▸ **Task details**
Please repeat, from the entries that follow, the lines from the one containing "Sono indicate con il colore blu;" through the one containing "Sono indicate con il colore verde;" exactly, adding nothing.

[[ Extracted records open ]]

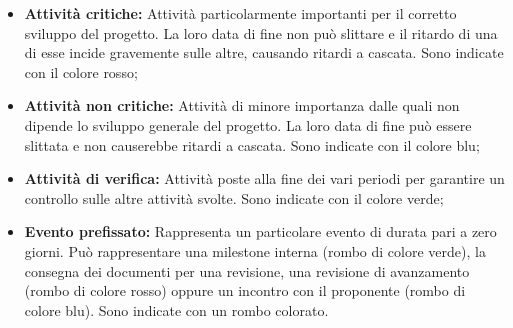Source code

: \begin{itemize}
    \item \textbf{Attività critiche:} Attività particolarmente importanti per il corretto sviluppo del progetto. La loro data di fine non può slittare e il ritardo di una di esse
    incide gravemente sulle altre, causando ritardi a cascata. Sono indicate con il colore rosso;
    \item \textbf{Attività non critiche:} Attività di minore importanza dalle quali non dipende lo sviluppo generale del progetto. La loro data di fine può essere slittata e non causerebbe ritardi a cascata.
    Sono indicate con il colore blu;
    \item \textbf{Attività di verifica:} Attività poste alla fine dei vari periodi per garantire un controllo sulle altre attività svolte.
    Sono indicate con il colore verde;
    \item \textbf{Evento prefissato:} Rappresenta un particolare evento di durata pari a zero giorni. Può rappresentare una milestone\glo{} interna (rombo di colore verde), la consegna dei documenti
    per una revisione, una revisione di avanzamento (rombo di colore rosso) oppure un incontro con il
    proponente (rombo di colore blu). Sono indicate con un rombo colorato.
  \end{itemize}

[[ Extracted records closed ]]

▸ **Result of this task**
    Sono indicate con il colore blu;
    \item \textbf{Attività di verifica:} Attività poste alla fine dei vari periodi per garantire un controllo sulle altre attività svolte.
    Sono indicate con il colore verde;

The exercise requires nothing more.